Cuentinos tristes
Polvo regio
/por Juana Mari San Millán/
El tálamo de la princesa amaneció mediado. Su príncipe consorte ingresó en chirona a medianoche. La institución monárquica no era la que era —pensó para sus adentros la princesa—. Se acabaron para siempre los cuentos de hadas y príncipes encantados. Proliferaban sapos y culebras en las tierras del reino. Y dragones y brujas y cíclopes y lobos huargos y sicofantas y tribus caníbales… Todos esos monstruos y otros más atroces aún afligían a la princesa, atrapada en un solipsismo paralizante, así como estaba, sentadita al borde del lecho conyugal con el camisón puesto, la mirada ida, el pelo enmarañado, las manos entrelazadas en el regazo. Sola. Triste y sola.
Los avatares, las vicisitudes que ocasionaron el estado de postración de la princesa y la entrada en el trullo de su marido no vienen al caso ni al cuento porque de sobra se conocían, porque circulaban de boca en boca, porque formaban parte intrínseca de la ruindad humana.

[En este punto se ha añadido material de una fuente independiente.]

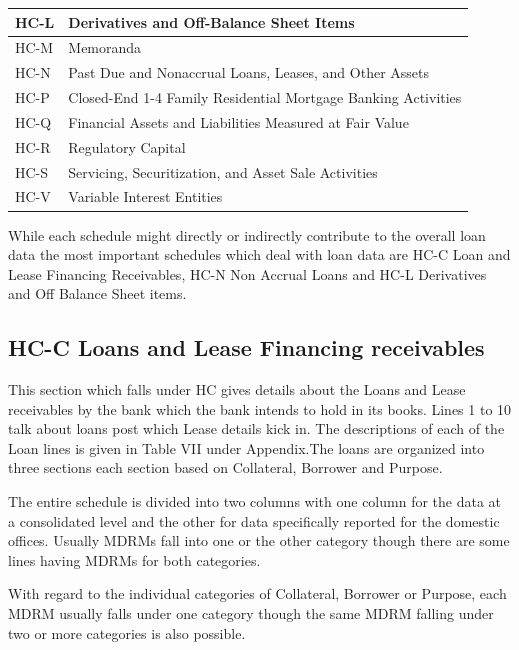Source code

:\documentclass[conference]{IEEEtran}
\begin{document}
\begin{table}[htbp]
\begin{tabular}{|p{1.5cm}|p{6cm}|}
    		\hline
    		HC-L & Derivatives and Off-Balance Sheet Items \\
    		\hline
    		HC-M & Memoranda \\
    		\hline
    		HC-N & Past Due and Nonaccrual Loans, Leases, and Other Assets \\
    		\hline
    		HC-P & Closed-End 1-4 Family Residential Mortgage Banking Activities \\
    		\hline
    		HC-Q & Financial Assets and Liabilities Measured at Fair Value \\
    		\hline
    		HC-R & Regulatory Capital \\
    		\hline
    		HC-S & Servicing, Securitization, and Asset Sale Activities \\
    		\hline
    		HC-V & Variable Interest Entities \\
    		\hline
    	\end{tabular}
    \end{table}
    
    
    While each schedule might directly or indirectly contribute to the overall loan data the most important schedules which deal with loan data are HC-C Loan and Lease Financing Receivables, HC-N Non Accrual Loans and HC-L Derivatives and Off Balance Sheet items. 
    
    \subsection{HC-C Loans and Lease Financing receivables}
     This section which falls under HC gives details about the Loans and Lease receivables by the bank which the bank intends to hold in its books. Lines 1 to 10 talk about loans post which Lease details kick in. The descriptions of each of the Loan lines is given in Table VII under Appendix.The loans are organized into three sections each section based on Collateral, Borrower and Purpose.
     
     The entire schedule is divided into two columns with one column for the data at a consolidated level and the other for data specifically reported for the domestic offices. Usually MDRMs fall into one or the other category though there are some lines having MDRMs for both categories.
     
     With regard to the individual categories of Collateral, Borrower or Purpose, each MDRM usually falls under one category though the same MDRM falling under two or more categories is also possible. 
     
\end{document}
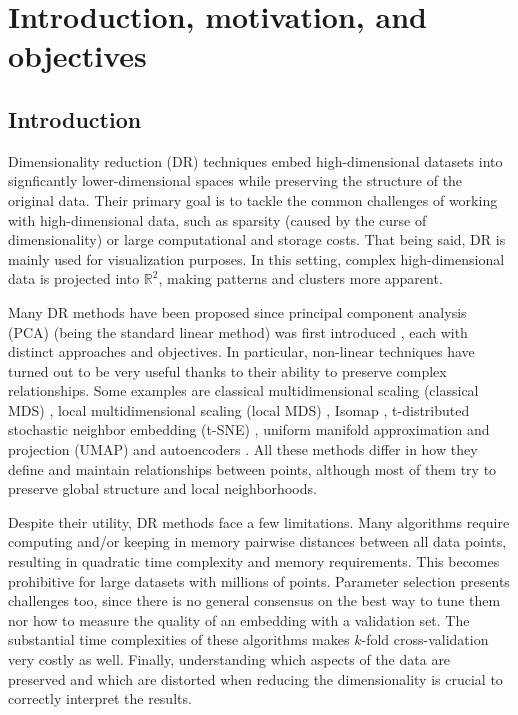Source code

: \section{Introduction, motivation, and objectives}

\subsection{Introduction}

Dimensionality reduction (DR) techniques embed high-dimensional datasets into signficantly lower-dimensional spaces while preserving the structure of the original data. Their primary goal is to tackle the common challenges of working with high-dimensional data, such as sparsity (caused by the curse of dimensionality) or large computational and storage costs. That being said, DR is mainly used for visualization purposes. In this setting, complex high-dimensional data is projected into $\mathbb{R}^2$, making patterns and clusters more apparent.

Many DR methods have been proposed since principal component analysis (PCA) (being the standard linear method) was first introduced \citep{Pearson1901}, each with distinct approaches and objectives. In particular, non-linear techniques have turned out to be very useful thanks to their ability to preserve complex relationships. Some examples are classical multidimensional scaling (classical MDS) \citep{Torgerson1952, Gower1966}, local multidimensional scaling (local MDS) \citep{Chen2009}, Isomap \citep{Tenenbaum2000}, t-distributed stochastic neighbor embedding (t-SNE) \citep{Vandermaaten2008}, uniform manifold approximation and projection (UMAP) \citep{McInnes2018a} and autoencoders \citep{Baldi1989, Kramer1991}. All these methods differ in how they define and maintain relationships between points, although most of them try to preserve global structure and local neighborhoods.

Despite their utility, DR methods face a few limitations. Many algorithms require computing and/or keeping in memory pairwise distances between all data points, resulting in quadratic time complexity and memory requirements. This becomes prohibitive for large datasets with millions of points. Parameter selection presents challenges too, since there is no general consensus on the best way to tune them nor how to measure the quality of an embedding with a validation set. The substantial time complexities of these algorithms makes $k$-fold cross-validation very costly as well. Finally, understanding which aspects of the data are preserved and which are distorted when reducing the dimensionality is crucial to correctly interpret the results.

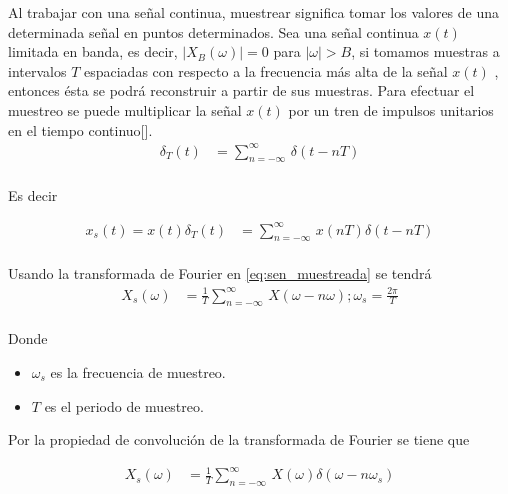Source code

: \documentclass[12pt]{article}
\begin{document}
Al trabajar con una señal continua, muestrear significa tomar los valores de una determinada señal en puntos determinados. Sea una señal continua $x(t)$ limitada en banda, es decir, $|X_B(\omega)|=0$ para $|\omega|>B$, si tomamos muestras a intervalos $T$ espaciadas  con respecto a la frecuencia más alta de la señal $x(t)$ , entonces ésta se podrá reconstruir a partir de sus muestras. Para efectuar el muestreo se puede multiplicar  la señal $x(t)$ por un tren de impulsos unitarios en el tiempo continuo[\cite{escobar2009conceptos}].
\begin{equation}
    \begin{split}
        \delta_T(t)&=\displaystyle\sum_{n=-\infty}^{\infty}\,\delta(t-nT)\\
    \end{split}
    \label{eq:tren_deltas}
\end{equation}

Es decir 

\begin{equation}
    \begin{split}
        x_s(t)=x(t)\delta_T(t)&=\displaystyle\sum_{n=-\infty}^{\infty}\,x(nT)\delta(t-nT)\\
    \end{split}
    \label{eq:sen_muestreada}
\end{equation}

Usando la transformada de Fourier en \ref{eq:sen_muestreada} se tendrá
\begin{equation}
    \begin{split}
        X_s(\omega)&=\frac{1}{T}\displaystyle\sum_{n=-\infty}^{\infty}\,X(\omega-n\omega);\omega_s=\frac{2\pi}{T}\\
    \end{split}
    \label{eq:transfo_sen_muestreada}
\end{equation}

Donde
\begin{itemize}
    \item $\omega_s$ es la frecuencia de muestreo.
    \item $T$ es el periodo de muestreo.
\end{itemize}

Por la propiedad de convolución de la transformada de Fourier se tiene que 

\begin{equation}
    \begin{split}
        X_s(\omega)&=\frac{1}{T}\displaystyle\sum_{n=-\infty}^{\infty}\,X(\omega)\delta(\omega-n\omega_s)\\
    \end{split}
    \label{eq:espectro_muestreada}
\end{equation}
\end{document}
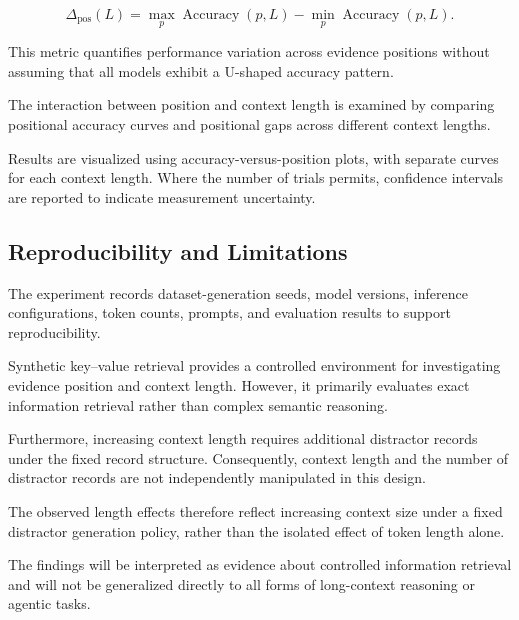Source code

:\begin{equation}
    \Delta_{\mathrm{pos}}(L)
    =
    \max_p \operatorname{Accuracy}(p,L)
    -
    \min_p \operatorname{Accuracy}(p,L).
    \label{eq:position-gap}
\end{equation}

This metric quantifies performance variation across
evidence positions without assuming that all models
exhibit a U-shaped accuracy pattern.

The interaction between position and context length
is examined by comparing positional accuracy curves
and positional gaps across different context lengths.

Results are visualized using accuracy-versus-position
plots, with separate curves for each context length.
Where the number of trials permits, confidence
intervals are reported to indicate measurement
uncertainty.

\subsection{Reproducibility and Limitations}
\label{subsec:limitations}

The experiment records dataset-generation seeds,
model versions, inference configurations, token counts,
prompts, and evaluation results to support reproducibility.

Synthetic key--value retrieval provides a controlled
environment for investigating evidence position and
context length. However, it primarily evaluates
exact information retrieval rather than complex
semantic reasoning.

Furthermore, increasing context length requires
additional distractor records under the fixed record
structure. Consequently, context length and the
number of distractor records are not independently
manipulated in this design.

The observed length effects therefore reflect
increasing context size under a fixed distractor
generation policy, rather than the isolated effect
of token length alone.

The findings will be interpreted as evidence about
controlled information retrieval and will not be
generalized directly to all forms of long-context
reasoning or agentic tasks.
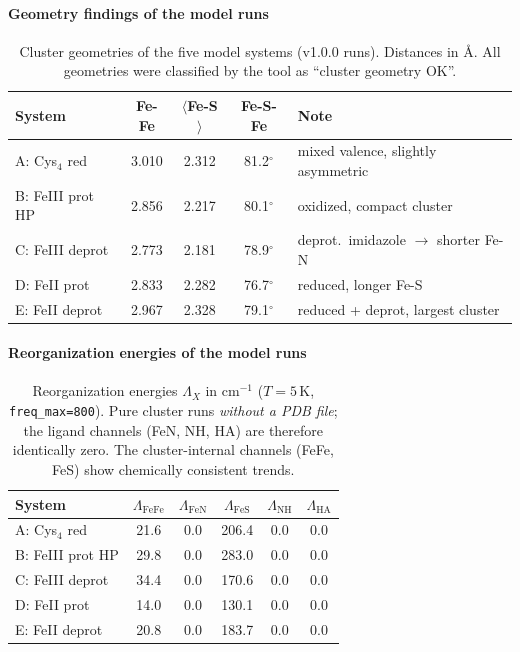 \documentclass[11pt,a4paper,twoside]{article}
\providecommand{\angstrom}{\text{\AA}}    %
\theoremstyle{remark}
\begin{document}
\paragraph{Geometry findings of the model runs}

\begin{table}[h]
\centering
\small
\begin{tabular}{|l|c|c|c|l|}
\hline
\textbf{System} & \textbf{Fe-Fe} & \textbf{$\langle$Fe-S$\rangle$} &
  \textbf{Fe-S-Fe} & \textbf{Note} \\
\hline
A: Cys$_4$ red    & 3.010 & 2.312 & 81.2$^{\circ}$ & mixed valence, slightly asymmetric \\
B: FeIII prot HP  & 2.856 & 2.217 & 80.1$^{\circ}$ & oxidized, compact cluster \\
C: FeIII deprot   & 2.773 & 2.181 & 78.9$^{\circ}$ & deprot.\ imidazole $\to$ shorter Fe-N \\
D: FeII prot      & 2.833 & 2.282 & 76.7$^{\circ}$ & reduced, longer Fe-S \\
E: FeII deprot    & 2.967 & 2.328 & 79.1$^{\circ}$ & reduced + deprot, largest cluster \\
\hline
\end{tabular}
\caption{Cluster geometries of the five model systems (v1.0.0
runs). Distances in $\angstrom$. All geometries were classified by
the tool as ``cluster geometry OK''.}
\label{tab:val-geometrie}
\end{table}

\paragraph{Reorganization energies of the model runs}

\begin{table}[h]
\centering
\small
\begin{tabular}{|l|c|c|c|c|c|}
\hline
\textbf{System} & $\Lambda_\text{FeFe}$ & $\Lambda_\text{FeN}$ &
  $\Lambda_\text{FeS}$ & $\Lambda_\text{NH}$ & $\Lambda_\text{HA}$ \\
\hline
A: Cys$_4$ red       & 21.6 & 0.0 & 206.4 & 0.0 & 0.0 \\
B: FeIII prot HP   & 29.8 & 0.0 & 283.0 & 0.0 & 0.0 \\
C: FeIII deprot      & 34.4 & 0.0 & 170.6 & 0.0 & 0.0 \\
D: FeII prot         & 14.0 & 0.0 & 130.1 & 0.0 & 0.0 \\
E: FeII deprot       & 20.8 & 0.0 & 183.7 & 0.0 & 0.0 \\
\hline
\end{tabular}
\caption{Reorganization energies $\Lambda_X$ in cm$^{-1}$
($T=5$\,K, \texttt{freq\_max=800}). Pure cluster runs
\emph{without a PDB file}; the ligand channels (FeN, NH, HA) are
therefore identically zero. The cluster-internal channels (FeFe,
FeS) show chemically consistent trends.}
\label{tab:val-reorg-modell}
\end{table}
\end{document}
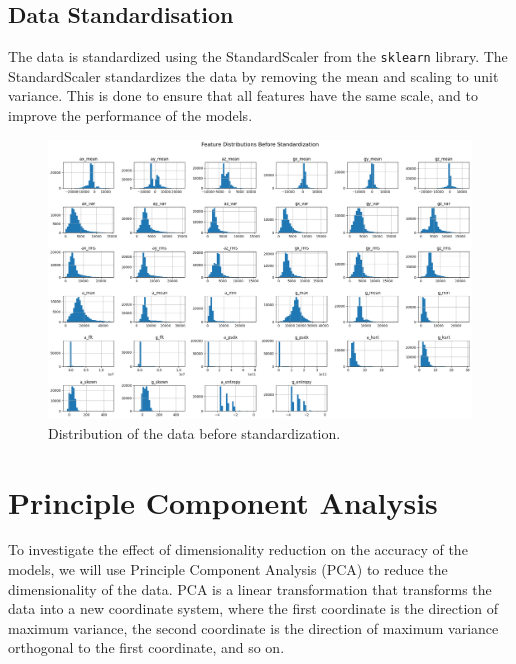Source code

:\documentclass[12pt]{article}
\begin{document}
\vspace{20pt}

\subsection{Data Standardisation}
\noindent
The data is standardized using the StandardScaler from the \texttt{sklearn} library. The StandardScaler standardizes the data by removing the mean and scaling to unit variance. This is done to ensure that all features have the same scale, and to improve the performance of the models.

\begin{figure}[H]
\centering
\includegraphics[width=1.0\textwidth]{figures/data_distribution.png}
\caption{Distribution of the data before standardization.}
\label{fig:data_distribution}
\end{figure}


\vspace{20pt}

\section{Principle Component Analysis}
\noindent
To investigate the effect of dimensionality reduction on the accuracy of the models, we will use Principle Component Analysis (PCA) to reduce the dimensionality of the data. PCA is a linear transformation that transforms the data into a new coordinate system, where the first coordinate is the direction of maximum variance, the second coordinate is the direction of maximum variance orthogonal to the first coordinate, and so on. 
\end{document}
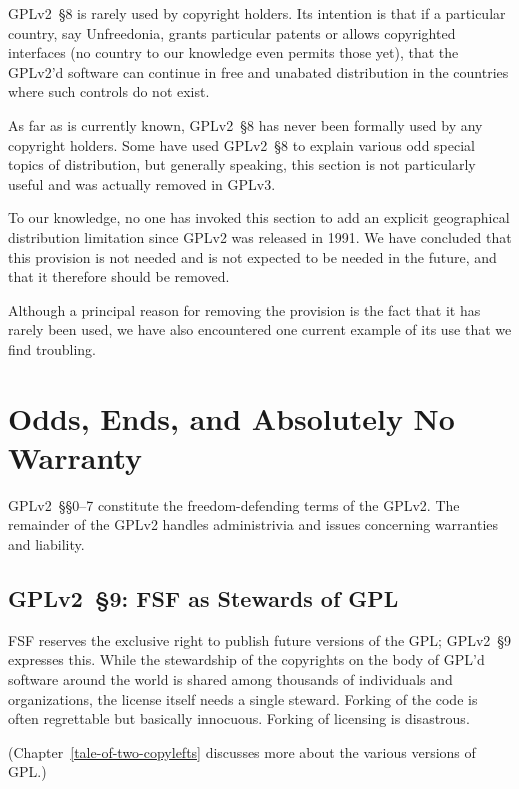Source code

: GPLv2~\S8 is rarely used by copyright holders.  Its intention is that if a
particular country, say Unfreedonia, grants particular patents or allows
copyrighted interfaces (no country to our knowledge even permits those
yet), that the GPLv2'd software can continue in free and unabated
distribution in the countries where such controls do not exist.

As far as is currently known, GPLv2~\S8 has never been formally used by any
copyright holders.  Some have used GPLv2~\S8 to explain various odd special
topics of distribution, but generally speaking, this section is not
particularly useful and was actually removed in GPLv3.


To our knowledge, no one has invoked this section to add an explicit
geographical distribution limitation since GPLv2 was released in 1991. We
have concluded that this provision is not needed and is not expected to be
needed in the future, and that it therefore should be removed.

Although a principal reason for removing the provision is the fact that it
has rarely been used, we have also encountered one current example of its use
that we find troubling.

\chapter{Odds, Ends, and Absolutely No Warranty}

GPLv2~\S\S0--7 constitute the freedom-defending terms of the GPLv2.  The remainder
of the GPLv2 handles administrivia and issues concerning warranties and
liability.

\section{GPLv2~\S9: FSF as Stewards of GPL}
\label{GPLv2s9}

FSF reserves the exclusive right to publish future versions of the GPL\@;
GPLv2~\S9 expresses this.  While the stewardship of the copyrights on the body
of GPL'd software around the world is shared among thousands of
individuals and organizations, the license itself needs a single steward.
Forking of the code is often regrettable but basically innocuous.  Forking
of licensing is disastrous.

(Chapter~\ref{tale-of-two-copylefts} discusses more about the various
versions of GPL.)

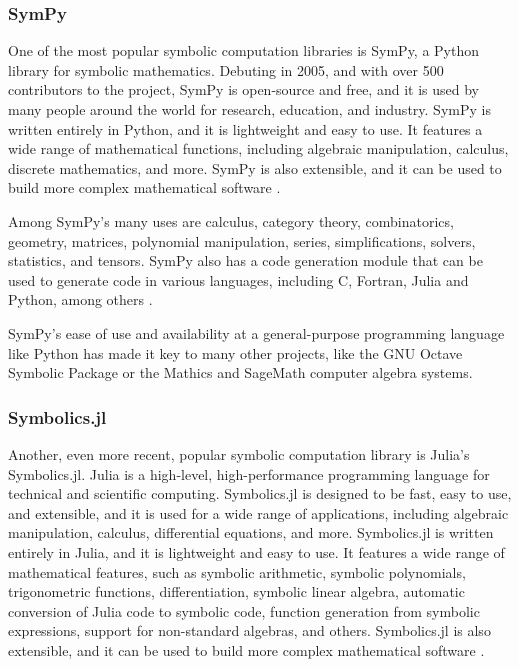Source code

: \subsubsection{SymPy}\label{subsubsec:sympy}

One of the most popular symbolic computation libraries is SymPy, a Python library for symbolic mathematics. Debuting in 2005, and with over 500 contributors to the project, SymPy is open-source and free, and it is used by many people around the world for research, education, and industry. SymPy is written entirely in Python, and it is lightweight and easy to use. It features a wide range of mathematical functions, including algebraic manipulation, calculus, discrete mathematics, and more. SymPy is also extensible, and it can be used to build more complex mathematical software \parencite{meurer2017sympy}.

Among SymPy's many uses are calculus, category theory, combinatorics, geometry, matrices, polynomial manipulation, series, simplifications, solvers, statistics, and tensors. SymPy also has a code generation module that can be used to generate code in various languages, including C, Fortran, Julia and Python, among others \parencite{meurer2017sympy}.

SymPy's ease of use and availability at a general-purpose programming language like Python has made it key to many other projects, like the GNU Octave Symbolic Package or the Mathics and SageMath computer algebra systems.

\subsubsection{Symbolics.jl}\label{subsubsec:symbolics-jl}

Another, even more recent, popular symbolic computation library is Julia's Symbolics.jl. Julia is a high-level, high-performance programming language for technical and scientific computing. Symbolics.jl is designed to be fast, easy to use, and extensible, and it is used for a wide range of applications, including algebraic manipulation, calculus, differential equations, and more. Symbolics.jl is written entirely in Julia, and it is lightweight and easy to use. It features a wide range of mathematical features, such as symbolic arithmetic, symbolic polynomials, trigonometric functions, differentiation, symbolic linear algebra, automatic conversion of Julia code to symbolic code, function generation from symbolic expressions, support for non-standard algebras, and others. Symbolics.jl is also extensible, and it can be used to build more complex mathematical software \parencite{gowda2021high}.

Pasaron los días. Una mañana, la asistenta personal de la princesa picó la puerta del aposento, entró y dijo:
—Alteza, ha llamado el director de la cárcel y me pide que le comunique que podrán disfrutar del primer vis à vis el día 30 de junio del año en curso.
—Gracias —contestó la princesa—. Y siguió en su ensimismamiento paralítico.
Disponía de quince días de propina para dirimir de una vez, al cabo de veinte años de matrimonio, quién de los dos se entregaba y quién de los dos se dejaba llevar; para averiguar si les unía el sexo o los hijos o la lealtad o la rutina, la alegría o la náusea, el miedo o la pena, el cariño o la dependencia, o la soberbia de uno, o de los dos.
En aquel desnudo cara a cara de la celda carcelaria titiritaron de gozo. No dejaron de mirarse a los ojos con la franqueza más diáfana. Toda la piel junta, encadenada supuró placeres nunca explorados. Los labios rebosaron sabor a luna de miel. Las manos afanaron con frenesí cada palmo, cada recoveco de carne exaltada, trémula. Aquel placentero y sublime, miserable y cutre encuentro amoroso en el presidio —paradojas de la índole típica de la realeza— disipó los nubarrones que otrora atribulaban a la princesa.
Lo supe de buena tinta. Soy la hija de la asistenta.